Thinking about the Outbox Pattern and CockroachDB

Motivation

I certainly don't claim to be an expert on the Outbox Pattern but, as I understand it, one key feature is that it involves rows written into a database table which is configured to emit events into a change feed. These rows are ephemeral in the database table; their chief function is to aggregate some data and trigger that CDC event.

A couple of recent or upcoming (in version 22.2) CockroachDB features seem particularly well suited to this pattern:

  1. Row level time to live (TTL, already available)
  2. Changefeed expressions (coming in v. 22.2)

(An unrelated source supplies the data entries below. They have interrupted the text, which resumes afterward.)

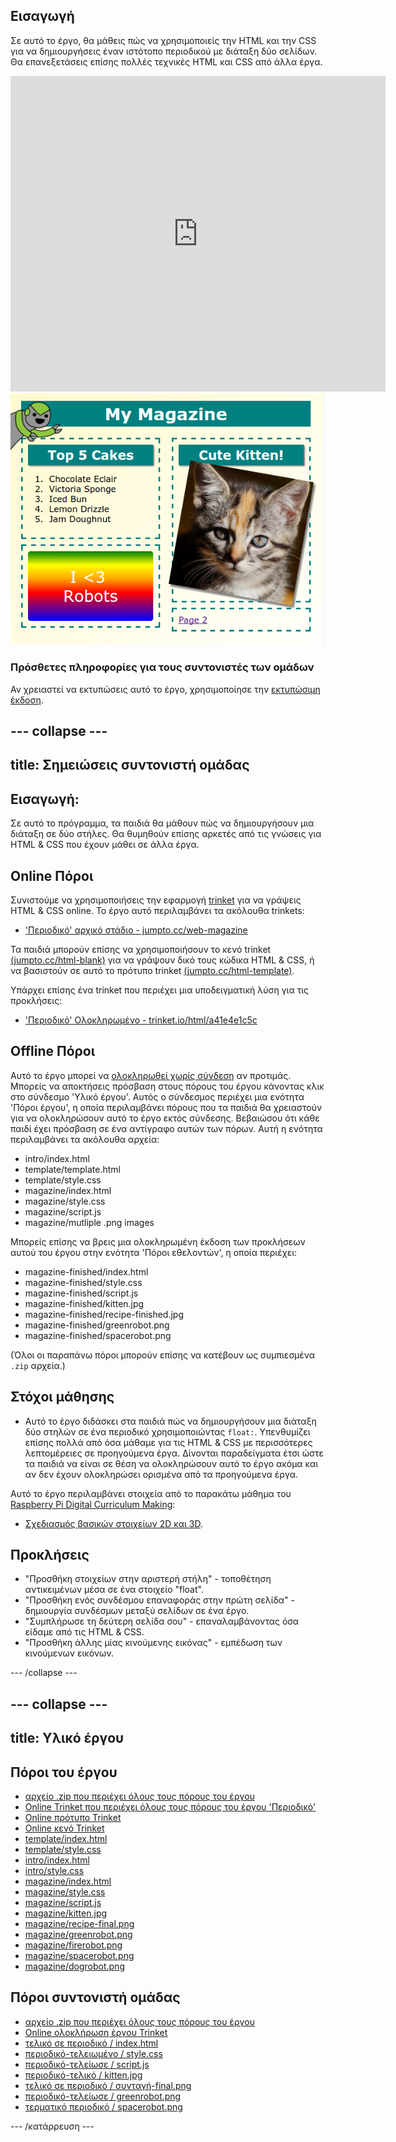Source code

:## Εισαγωγή

Σε αυτό το έργο, θα μάθεις πώς να χρησιμοποιείς την HTML και την CSS για να δημιουργήσεις έναν ιστότοπο περιοδικού με διάταξη δύο σελίδων. Θα επανεξετάσεις επίσης πολλές τεχνικές HTML και CSS από άλλα έργα.

<div class="trinket">
  <iframe src="https://trinket.io/embed/html/a41e4e1c5c?outputOnly=true&start=result" width="600" height="505" frameborder="0" marginwidth="0" marginheight="0" allowfullscreen>
  </iframe>
  <img src="images/magazine-final.png">
</div>

### Πρόσθετες πληροφορίες για τους συντονιστές των ομάδων

Αν χρειαστεί να εκτυπώσεις αυτό το έργο, χρησιμοποίησε την [εκτυπώσιμη έκδοση](https://projects.raspberrypi.org/en/projects/magazine/print).

## \--- collapse \---

## title: Σημειώσεις συντονιστή ομάδας

## Εισαγωγή:

Σε αυτό το πρόγραμμα, τα παιδιά θα μάθουν πώς να δημιουργήσουν μια διάταξη σε δύο στήλες. Θα θυμηθούν επίσης αρκετές από τις γνώσεις για HTML & CSS που έχουν μάθει σε άλλα έργα.

## Online Πόροι

Συνιστούμε να χρησιμοποιήσεις την εφαρμογή [trinket](https://trinket.io/) για να γράψεις HTML & CSS online. Το έργο αυτό περιλαμβάνει τα ακόλουθα trinkets:

* ['Περιοδικό' αρχικό στάδιο - jumpto.cc/web-magazine](http://jumpto.cc/web-magazine)

Τα παιδιά μπορούν επίσης να χρησιμοποιήσουν το κενό trinket [(jumpto.cc/html-blank)](http://jumpto.cc/html-blank) για να γράψουν δικό τους κώδικα HTML & CSS, ή να βασιστούν σε αυτό το πρότυπο trinket [(jumpto.cc/html-template)](http://jumpto.cc/html-template).

Υπάρχει επίσης ένα trinket που περιέχει μια υποδειγματική λύση για τις προκλήσεις:

* ['Περιοδικό' Ολοκληρωμένο - trinket.io/html/a41e4e1c5c](https://trinket.io/html/a41e4e1c5c)

## Offline Πόροι

Αυτό το έργο μπορεί να [ολοκληρωθεί χωρίς σύνδεση](https://www.codeclubprojects.org/en-GB/resources/webdev-working-offline/) αν προτιμάς. Μπορείς να αποκτήσεις πρόσβαση στους πόρους του έργου κάνοντας κλικ στο σύνδεσμο 'Υλικό έργου'. Αυτός ο σύνδεσμος περιέχει μια ενότητα 'Πόροι έργου', η οποία περιλαμβάνει πόρους που τα παιδιά θα χρειαστούν για να ολοκληρώσουν αυτό το έργο εκτός σύνδεσης. Βεβαιώσου ότι κάθε παιδί έχει πρόσβαση σε ένα αντίγραφο αυτών των πόρων. Αυτή η ενότητα περιλαμβάνει τα ακόλουθα αρχεία:

* intro/index.html
* template/template.html
* template/style.css
* magazine/index.html
* magazine/style.css
* magazine/script.js
* magazine/mutliple .png images

Μπορείς επίσης να βρεις μια ολοκληρωμένη έκδοση των προκλήσεων αυτού του έργου στην ενότητα 'Πόροι εθελοντών', η οποία περιέχει:

* magazine-finished/index.html
* magazine-finished/style.css
* magazine-finished/script.js
* magazine-finished/kitten.jpg
* magazine-finished/recipe-finished.jpg
* magazine-finished/greenrobot.png
* magazine-finished/spacerobot.png

(Όλοι οι παραπάνω πόροι μπορούν επίσης να κατέβουν ως συμπιεσμένα `.zip` αρχεία.)

## Στόχοι μάθησης

* Αυτό το έργο διδάσκει στα παιδιά πώς να δημιουργήσουν μια διάταξη δύο στηλών σε ένα περιοδικό χρησιμοποιώντας `float:`. Υπενθυμίζει επίσης πολλά από όσα μάθαμε για τις HTML & CSS με περισσότερες λεπτομέρειες σε προηγούμενα έργα. Δίνονται παραδείγματα έτσι ώστε τα παιδιά να είναι σε θέση να ολοκληρώσουν αυτό το έργο ακόμα και αν δεν έχουν ολοκληρώσει ορισμένα από τα προηγούμενα έργα. 

Αυτό το έργο περιλαμβάνει στοιχεία από το παρακάτω μάθημα του [Raspberry Pi Digital Curriculum Making](http://rpf.io/curriculum):

* [Σχεδιασμός βασικών στοιχείων 2D και 3D](https://www.raspberrypi.org/curriculum/design/creator).

## Προκλήσεις

* "Προσθήκη στοιχείων στην αριστερή στήλη" - τοποθέτηση αντικειμένων μέσα σε ένα στοιχείο "float".
* "Προσθήκη ενός συνδέσμου επαναφοράς στην πρώτη σελίδα" - δημιουργία συνδέσμων μεταξύ σελίδων σε ένα έργο.
* "Συμπλήρωσε τη δεύτερη σελίδα σου" - επαναλαμβάνοντας όσα είδαμε από τις HTML & CSS.
* "Προσθήκη άλλης μίας κινούμενης εικόνας" - εμπέδωση των κινούμενων εικόνων.

\--- /collapse \---

## \--- collapse \---

## title: Υλικό έργου

## Πόροι του έργου

* [αρχείο .zip που περιέχει όλους τους πόρους του έργου](resources/magazine-project-resources.zip)
* [Online Trinket που περιέχει όλους τους πόρους του έργου 'Περιοδικό'](http://jumpto.cc/web-magazine)
* [Online πρότυπο Trinket](http://jumpto.cc/trinket-template)
* [Online κενό Trinket](http://jumpto.cc/trinket-blank)
* [template/index.html](resources/template-index.html)
* [template/style.css](resources/template-style.css)
* [intro/index.html](resources/intro-index.html)
* [intro/style.css](resources/intro-style.css)
* [magazine/index.html](resources/magazine-index.html)
* [magazine/style.css](resources/magazine-style.css)
* [magazine/script.js](resources/magazine-script.js)
* [magazine/kitten.jpg](resources/magazine-kitten.jpg)
* [magazine/recipe-final.png](resources/magazine-recipe-final.png)
* [magazine/greenrobot.png](resources/magazine-greenrobot.png)
* [magazine/firerobot.png](resources/magazine-firerobot.png)
* [magazine/spacerobot.png](resources/magazine-spacerobot.png)
* [magazine/dogrobot.png](resources/magazine-dogrobot.png)

## Πόροι συντονιστή ομάδας

* [αρχείο .zip που περιέχει όλους τους πόρους του έργου](resources/magazine-volunteer-resources.zip)
* [Online ολοκλήρωση έργου Trinket](https://trinket.io/html/a41e4e1c5c)
* [τελικό σε περιοδικό / index.html](resources/magazine-finished-index.html)
* [περιοδικό-τελειωμένο / style.css](resources/magazine-finished-style.css)
* [περιοδικό-τελείωσε / script.js](resources/magazine-finished-script.js)
* [περιοδικό-τελικό / kitten.jpg](resources/magazine-finished-kitten.jpg)
* [τελικό σε περιοδικό / συνταγή-final.png](resources/magazine-finished-recipe-final.png)
* [περιοδικό-τελείωσε / greenrobot.png](resources/magazine-finished-greenrobot.png)
* [τερματικό περιοδικό / spacerobot.png](resources/magazine-finished-spacerobot.png)

\--- /κατάρρευση \---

It was with that in mind that I started experimenting with what's shown below.

Experiment

Connect using the psql CLI:

$ psql postgres://root@localhost:26257/defaultdb
Timing is on.
psql (14.5 (Homebrew), server 13.0.0)
Type "help" for help.

I'm using the 22.2 alpha because of its support of "changefeed expressions":

defaultdb=> SELECT version();
                                           version                                            
----------------------------------------------------------------------------------------------
 CockroachDB CCL v22.2.0-alpha.3 (x86_64-apple-darwin19, built 2022/09/12 16:13:44, go1.18.4)
(1 row)

In creating the outbox table, I used a sequence as the source of the n column just to show things in order in the SELECT. Note the WITH ... clause which specifies the TTL for the row (10 seconds) along with a cron-like expression for how often to purge the expired rows (every 3 minutes). Note that the cron expression is flexible; it can, for example, be set to a specific time of day: ttl_job_cron = '0 21-23 * * *' to run at 9, 10, and 11 PM.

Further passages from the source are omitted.